EXERCISE DETAILS:
Print the data below verbatim, minus images.

Saved entries:
◇ ◇ ◇ ◇ ◇
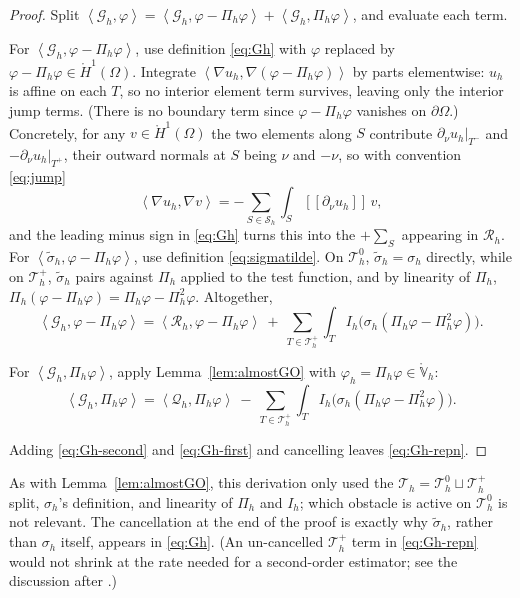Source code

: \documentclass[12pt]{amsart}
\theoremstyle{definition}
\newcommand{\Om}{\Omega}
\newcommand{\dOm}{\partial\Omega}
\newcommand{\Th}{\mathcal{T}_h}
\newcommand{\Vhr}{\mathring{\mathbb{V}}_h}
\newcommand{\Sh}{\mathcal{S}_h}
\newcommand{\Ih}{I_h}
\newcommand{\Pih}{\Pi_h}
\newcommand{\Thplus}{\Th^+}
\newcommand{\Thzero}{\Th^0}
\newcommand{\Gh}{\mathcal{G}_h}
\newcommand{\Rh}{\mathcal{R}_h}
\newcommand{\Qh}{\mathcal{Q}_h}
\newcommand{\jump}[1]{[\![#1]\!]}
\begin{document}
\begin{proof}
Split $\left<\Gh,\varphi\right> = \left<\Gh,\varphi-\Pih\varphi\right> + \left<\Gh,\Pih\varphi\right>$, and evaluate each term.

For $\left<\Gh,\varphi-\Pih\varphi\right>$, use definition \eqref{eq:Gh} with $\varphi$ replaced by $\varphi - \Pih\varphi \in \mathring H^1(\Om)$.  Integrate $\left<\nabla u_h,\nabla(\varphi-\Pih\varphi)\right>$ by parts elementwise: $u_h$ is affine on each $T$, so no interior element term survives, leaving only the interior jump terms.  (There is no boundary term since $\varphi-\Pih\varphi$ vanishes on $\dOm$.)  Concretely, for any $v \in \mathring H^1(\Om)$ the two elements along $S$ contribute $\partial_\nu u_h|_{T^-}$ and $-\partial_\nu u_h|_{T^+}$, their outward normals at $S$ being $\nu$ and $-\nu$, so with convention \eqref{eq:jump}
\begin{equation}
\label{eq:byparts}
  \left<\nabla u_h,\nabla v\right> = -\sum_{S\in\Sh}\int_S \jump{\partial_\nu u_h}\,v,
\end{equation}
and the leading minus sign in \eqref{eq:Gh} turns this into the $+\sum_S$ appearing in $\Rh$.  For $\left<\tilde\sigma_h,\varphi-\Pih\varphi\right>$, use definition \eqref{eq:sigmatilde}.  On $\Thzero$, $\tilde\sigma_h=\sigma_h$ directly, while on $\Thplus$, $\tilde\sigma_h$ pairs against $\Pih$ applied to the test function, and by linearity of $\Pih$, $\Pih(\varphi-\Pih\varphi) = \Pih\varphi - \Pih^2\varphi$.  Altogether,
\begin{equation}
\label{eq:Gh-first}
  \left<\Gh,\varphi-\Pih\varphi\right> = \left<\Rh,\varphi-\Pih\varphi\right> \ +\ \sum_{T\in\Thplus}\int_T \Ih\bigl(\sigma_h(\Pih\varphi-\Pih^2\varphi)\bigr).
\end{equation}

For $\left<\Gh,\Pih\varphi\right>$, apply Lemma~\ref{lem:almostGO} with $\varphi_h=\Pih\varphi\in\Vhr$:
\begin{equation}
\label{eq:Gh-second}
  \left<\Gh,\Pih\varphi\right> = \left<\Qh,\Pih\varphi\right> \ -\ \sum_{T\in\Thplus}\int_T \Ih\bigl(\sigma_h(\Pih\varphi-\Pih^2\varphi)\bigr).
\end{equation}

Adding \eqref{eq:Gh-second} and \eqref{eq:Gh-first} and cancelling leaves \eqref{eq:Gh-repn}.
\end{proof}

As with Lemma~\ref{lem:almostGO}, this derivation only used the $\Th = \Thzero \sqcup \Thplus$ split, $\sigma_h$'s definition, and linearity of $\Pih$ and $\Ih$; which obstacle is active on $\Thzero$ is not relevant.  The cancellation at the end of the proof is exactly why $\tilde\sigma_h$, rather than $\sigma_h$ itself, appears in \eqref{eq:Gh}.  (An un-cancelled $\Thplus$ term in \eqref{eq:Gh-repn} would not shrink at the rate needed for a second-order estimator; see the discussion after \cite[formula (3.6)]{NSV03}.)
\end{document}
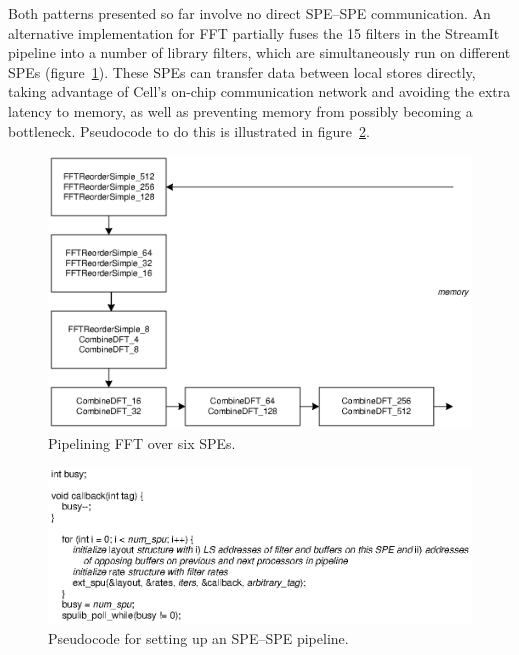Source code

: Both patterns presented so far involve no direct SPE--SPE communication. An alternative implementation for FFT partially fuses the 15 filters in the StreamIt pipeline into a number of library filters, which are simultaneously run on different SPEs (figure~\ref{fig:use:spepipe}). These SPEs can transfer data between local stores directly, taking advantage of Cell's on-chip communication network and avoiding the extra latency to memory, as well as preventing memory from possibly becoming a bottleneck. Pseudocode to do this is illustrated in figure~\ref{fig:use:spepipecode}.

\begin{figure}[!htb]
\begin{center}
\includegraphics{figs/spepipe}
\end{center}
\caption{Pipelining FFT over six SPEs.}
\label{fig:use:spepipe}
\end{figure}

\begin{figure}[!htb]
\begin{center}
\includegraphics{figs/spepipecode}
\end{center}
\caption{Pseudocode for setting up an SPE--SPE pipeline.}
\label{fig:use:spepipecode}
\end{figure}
◇ ◇ ◇ ◇ ◇
ANSWER FOR THIS EXERCISE:
Source code

: \documentclass[12pt]{amsart}
\theoremstyle{definition}
\newcommand{\Om}{\Omega}
\newcommand{\dOm}{\partial\Omega}
\newcommand{\Th}{\mathcal{T}_h}
\newcommand{\Vhr}{\mathring{\mathbb{V}}_h}
\newcommand{\Sh}{\mathcal{S}_h}
\newcommand{\Ih}{I_h}
\newcommand{\Pih}{\Pi_h}
\newcommand{\Thplus}{\Th^+}
\newcommand{\Thzero}{\Th^0}
\newcommand{\Gh}{\mathcal{G}_h}
\newcommand{\Rh}{\mathcal{R}_h}
\newcommand{\Qh}{\mathcal{Q}_h}
\newcommand{\jump}[1]{[\![#1]\!]}
\begin{document}
\begin{proof}
Split $\left<\Gh,\varphi\right> = \left<\Gh,\varphi-\Pih\varphi\right> + \left<\Gh,\Pih\varphi\right>$, and evaluate each term.

For $\left<\Gh,\varphi-\Pih\varphi\right>$, use definition \eqref{eq:Gh} with $\varphi$ replaced by $\varphi - \Pih\varphi \in \mathring H^1(\Om)$.  Integrate $\left<\nabla u_h,\nabla(\varphi-\Pih\varphi)\right>$ by parts elementwise: $u_h$ is affine on each $T$, so no interior element term survives, leaving only the interior jump terms.  (There is no boundary term since $\varphi-\Pih\varphi$ vanishes on $\dOm$.)  Concretely, for any $v \in \mathring H^1(\Om)$ the two elements along $S$ contribute $\partial_\nu u_h|_{T^-}$ and $-\partial_\nu u_h|_{T^+}$, their outward normals at $S$ being $\nu$ and $-\nu$, so with convention \eqref{eq:jump}
\begin{equation}
\label{eq:byparts}
  \left<\nabla u_h,\nabla v\right> = -\sum_{S\in\Sh}\int_S \jump{\partial_\nu u_h}\,v,
\end{equation}
and the leading minus sign in \eqref{eq:Gh} turns this into the $+\sum_S$ appearing in $\Rh$.  For $\left<\tilde\sigma_h,\varphi-\Pih\varphi\right>$, use definition \eqref{eq:sigmatilde}.  On $\Thzero$, $\tilde\sigma_h=\sigma_h$ directly, while on $\Thplus$, $\tilde\sigma_h$ pairs against $\Pih$ applied to the test function, and by linearity of $\Pih$, $\Pih(\varphi-\Pih\varphi) = \Pih\varphi - \Pih^2\varphi$.  Altogether,
\begin{equation}
\label{eq:Gh-first}
  \left<\Gh,\varphi-\Pih\varphi\right> = \left<\Rh,\varphi-\Pih\varphi\right> \ +\ \sum_{T\in\Thplus}\int_T \Ih\bigl(\sigma_h(\Pih\varphi-\Pih^2\varphi)\bigr).
\end{equation}

For $\left<\Gh,\Pih\varphi\right>$, apply Lemma~\ref{lem:almostGO} with $\varphi_h=\Pih\varphi\in\Vhr$:
\begin{equation}
\label{eq:Gh-second}
  \left<\Gh,\Pih\varphi\right> = \left<\Qh,\Pih\varphi\right> \ -\ \sum_{T\in\Thplus}\int_T \Ih\bigl(\sigma_h(\Pih\varphi-\Pih^2\varphi)\bigr).
\end{equation}

Adding \eqref{eq:Gh-second} and \eqref{eq:Gh-first} and cancelling leaves \eqref{eq:Gh-repn}.
\end{proof}

As with Lemma~\ref{lem:almostGO}, this derivation only used the $\Th = \Thzero \sqcup \Thplus$ split, $\sigma_h$'s definition, and linearity of $\Pih$ and $\Ih$; which obstacle is active on $\Thzero$ is not relevant.  The cancellation at the end of the proof is exactly why $\tilde\sigma_h$, rather than $\sigma_h$ itself, appears in \eqref{eq:Gh}.  (An un-cancelled $\Thplus$ term in \eqref{eq:Gh-repn} would not shrink at the rate needed for a second-order estimator; see the discussion after \cite[formula (3.6)]{NSV03}.)
\end{document}
Source code

: Both patterns presented so far involve no direct SPE--SPE communication. An alternative implementation for FFT partially fuses the 15 filters in the StreamIt pipeline into a number of library filters, which are simultaneously run on different SPEs (figure~\ref{fig:use:spepipe}). These SPEs can transfer data between local stores directly, taking advantage of Cell's on-chip communication network and avoiding the extra latency to memory, as well as preventing memory from possibly becoming a bottleneck. Pseudocode to do this is illustrated in figure~\ref{fig:use:spepipecode}.

\begin{figure}[!htb]
\begin{center}
\includegraphics{figs/spepipe}
\end{center}
\caption{Pipelining FFT over six SPEs.}
\label{fig:use:spepipe}
\end{figure}

\begin{figure}[!htb]
\begin{center}
\includegraphics{figs/spepipecode}
\end{center}
\caption{Pseudocode for setting up an SPE--SPE pipeline.}
\label{fig:use:spepipecode}
\end{figure}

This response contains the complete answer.